复杂条件下Winkler地基梁的解析解

Analytic solution of beams on Winkler foundation under complex conditions

基于梁的弯曲微分方程、有限元理论和最小势能原理(虚功原理),利用梁单元间的位移、转角、弯矩和剪力协调条件,地基梁的整体平衡条件,给出了复杂条件下Winkler地基梁的一种计算方法。此方法能对Winkler地基梁在受集中力、集中力偶和任意形式的分布荷载共同作用时进行解析解求解,而且地基梁的截面和弹性模量、地基的基床系数可以分段不同。此方法能得到各梁单元和整个地基梁的沉降位移表达式,且这一表达式与简单条件下的Winkler地基梁经典解有相同的结构形式;根据与沉降位移表达式之间的导数关系,可以进一步得到转角、弯矩和剪力表达式。算例表明,计算结果与一般有限元方法的计算结果完全吻合。另外,此方法虽然在概念上属于有限元方法的一种,但单元划分方法与一般有限元方法存在本质差别,单元个数也远远少于一般有限元方法的单元个数。

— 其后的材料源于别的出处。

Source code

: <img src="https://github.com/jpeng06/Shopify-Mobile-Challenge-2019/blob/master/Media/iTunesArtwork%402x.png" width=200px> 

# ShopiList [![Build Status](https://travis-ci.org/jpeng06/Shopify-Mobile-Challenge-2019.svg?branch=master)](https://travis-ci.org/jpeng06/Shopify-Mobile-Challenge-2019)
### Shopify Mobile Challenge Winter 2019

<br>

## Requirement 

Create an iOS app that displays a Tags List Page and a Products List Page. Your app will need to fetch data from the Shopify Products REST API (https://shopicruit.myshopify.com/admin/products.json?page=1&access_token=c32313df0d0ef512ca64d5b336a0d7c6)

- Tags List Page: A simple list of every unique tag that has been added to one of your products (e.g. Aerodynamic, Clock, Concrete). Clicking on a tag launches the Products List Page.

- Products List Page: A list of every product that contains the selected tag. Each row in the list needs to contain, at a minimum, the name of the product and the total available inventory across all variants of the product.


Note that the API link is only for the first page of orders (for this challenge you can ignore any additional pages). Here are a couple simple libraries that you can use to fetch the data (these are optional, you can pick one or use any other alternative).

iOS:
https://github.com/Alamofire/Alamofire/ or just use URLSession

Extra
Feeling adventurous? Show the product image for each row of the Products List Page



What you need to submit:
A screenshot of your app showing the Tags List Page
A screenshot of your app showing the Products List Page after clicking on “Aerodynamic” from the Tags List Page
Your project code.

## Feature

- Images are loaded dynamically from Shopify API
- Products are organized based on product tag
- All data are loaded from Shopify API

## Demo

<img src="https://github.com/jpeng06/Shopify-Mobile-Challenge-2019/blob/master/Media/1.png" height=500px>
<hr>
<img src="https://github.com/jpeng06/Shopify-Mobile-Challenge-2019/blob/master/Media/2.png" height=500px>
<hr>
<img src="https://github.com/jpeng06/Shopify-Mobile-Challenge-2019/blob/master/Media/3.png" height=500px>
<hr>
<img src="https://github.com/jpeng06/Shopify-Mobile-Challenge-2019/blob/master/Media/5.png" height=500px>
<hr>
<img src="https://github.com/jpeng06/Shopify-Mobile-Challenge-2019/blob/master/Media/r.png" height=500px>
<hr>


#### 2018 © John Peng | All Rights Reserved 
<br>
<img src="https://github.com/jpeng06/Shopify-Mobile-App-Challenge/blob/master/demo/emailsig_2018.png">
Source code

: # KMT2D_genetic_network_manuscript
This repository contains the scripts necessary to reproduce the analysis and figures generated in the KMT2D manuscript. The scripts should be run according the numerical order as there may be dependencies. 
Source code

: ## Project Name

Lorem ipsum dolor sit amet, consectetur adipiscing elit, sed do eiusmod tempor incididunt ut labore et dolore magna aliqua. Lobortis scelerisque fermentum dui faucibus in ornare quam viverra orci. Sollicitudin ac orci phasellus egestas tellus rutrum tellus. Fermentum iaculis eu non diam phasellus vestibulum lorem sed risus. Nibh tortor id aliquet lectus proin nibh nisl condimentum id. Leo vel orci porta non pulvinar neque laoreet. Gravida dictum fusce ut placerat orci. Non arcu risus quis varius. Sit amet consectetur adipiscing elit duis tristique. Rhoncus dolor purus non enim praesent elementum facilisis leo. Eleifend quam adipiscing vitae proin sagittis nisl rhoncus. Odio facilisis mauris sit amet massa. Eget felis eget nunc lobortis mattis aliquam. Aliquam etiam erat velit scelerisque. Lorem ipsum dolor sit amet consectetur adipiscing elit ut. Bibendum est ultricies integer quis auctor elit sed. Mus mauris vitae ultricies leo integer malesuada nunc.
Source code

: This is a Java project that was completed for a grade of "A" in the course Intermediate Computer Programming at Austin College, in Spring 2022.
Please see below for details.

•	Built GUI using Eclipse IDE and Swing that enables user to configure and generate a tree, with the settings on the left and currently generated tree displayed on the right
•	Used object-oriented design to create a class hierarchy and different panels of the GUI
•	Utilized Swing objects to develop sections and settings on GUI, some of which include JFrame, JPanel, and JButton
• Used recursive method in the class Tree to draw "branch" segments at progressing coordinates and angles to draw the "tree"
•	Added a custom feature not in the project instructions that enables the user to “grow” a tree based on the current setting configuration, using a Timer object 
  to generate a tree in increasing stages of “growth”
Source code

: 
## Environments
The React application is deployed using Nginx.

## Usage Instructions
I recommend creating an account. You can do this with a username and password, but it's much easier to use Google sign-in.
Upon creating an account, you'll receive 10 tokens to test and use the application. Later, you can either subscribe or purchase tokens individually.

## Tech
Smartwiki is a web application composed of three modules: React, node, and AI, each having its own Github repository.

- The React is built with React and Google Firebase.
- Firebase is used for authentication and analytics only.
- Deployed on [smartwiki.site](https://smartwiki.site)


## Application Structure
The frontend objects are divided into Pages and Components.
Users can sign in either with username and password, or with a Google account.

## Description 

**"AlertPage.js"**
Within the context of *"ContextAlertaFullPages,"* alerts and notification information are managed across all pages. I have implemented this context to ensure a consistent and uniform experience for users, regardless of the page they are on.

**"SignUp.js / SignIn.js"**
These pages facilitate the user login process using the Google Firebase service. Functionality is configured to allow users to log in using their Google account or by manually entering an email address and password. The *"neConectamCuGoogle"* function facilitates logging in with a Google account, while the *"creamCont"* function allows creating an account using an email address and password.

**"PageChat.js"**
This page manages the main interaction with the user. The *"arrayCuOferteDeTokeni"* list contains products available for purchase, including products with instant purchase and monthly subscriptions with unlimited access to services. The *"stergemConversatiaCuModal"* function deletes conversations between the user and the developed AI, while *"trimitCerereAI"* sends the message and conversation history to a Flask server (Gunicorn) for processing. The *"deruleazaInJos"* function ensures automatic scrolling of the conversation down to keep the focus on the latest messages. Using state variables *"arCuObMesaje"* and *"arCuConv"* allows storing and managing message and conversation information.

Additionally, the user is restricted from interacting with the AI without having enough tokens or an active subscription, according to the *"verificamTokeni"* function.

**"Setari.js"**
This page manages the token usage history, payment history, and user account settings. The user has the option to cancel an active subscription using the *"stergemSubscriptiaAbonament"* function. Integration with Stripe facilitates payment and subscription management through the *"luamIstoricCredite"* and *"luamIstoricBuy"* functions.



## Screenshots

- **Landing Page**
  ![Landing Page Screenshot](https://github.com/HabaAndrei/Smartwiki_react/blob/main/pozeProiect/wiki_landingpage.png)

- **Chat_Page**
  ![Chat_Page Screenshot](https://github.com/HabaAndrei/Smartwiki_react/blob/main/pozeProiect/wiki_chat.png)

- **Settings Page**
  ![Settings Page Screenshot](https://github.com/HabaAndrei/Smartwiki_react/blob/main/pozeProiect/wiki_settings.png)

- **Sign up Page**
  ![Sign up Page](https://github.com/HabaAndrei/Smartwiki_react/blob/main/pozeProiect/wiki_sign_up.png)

Based on the differential equation for curvature of beams, the theory of finite element and the principle of minimum potential energy, a method for beams on Winkler foundation under complex conditions was deduced with compatibility conditions of displacement, angular rotation, moment and shear of adjacent beam elements. The method could be used to compute beams on Winkler foundation under complex conditions, such as variable Young＇s modulus and section, complex foundation conditions, namely variable bedding modulus, and complex load consisting of concentrated force, moment and randomly distributed load. The displacement equations both for beam elements and for the whole beam, which had the same structure with the classic solution by Winkler, could be derived from the proposed method. Therefore, the equations for angular rotation, moment and shear of the beams could also be obtained from their differential relationship with displacement equation. It was shown by the computation of an example that the results obtaind by the proposed method were consistent with those by the classic finite element method when the elements were small enough. Furthermore, the element partition in the proposed method was thoroughly different from that in the classic finite element method.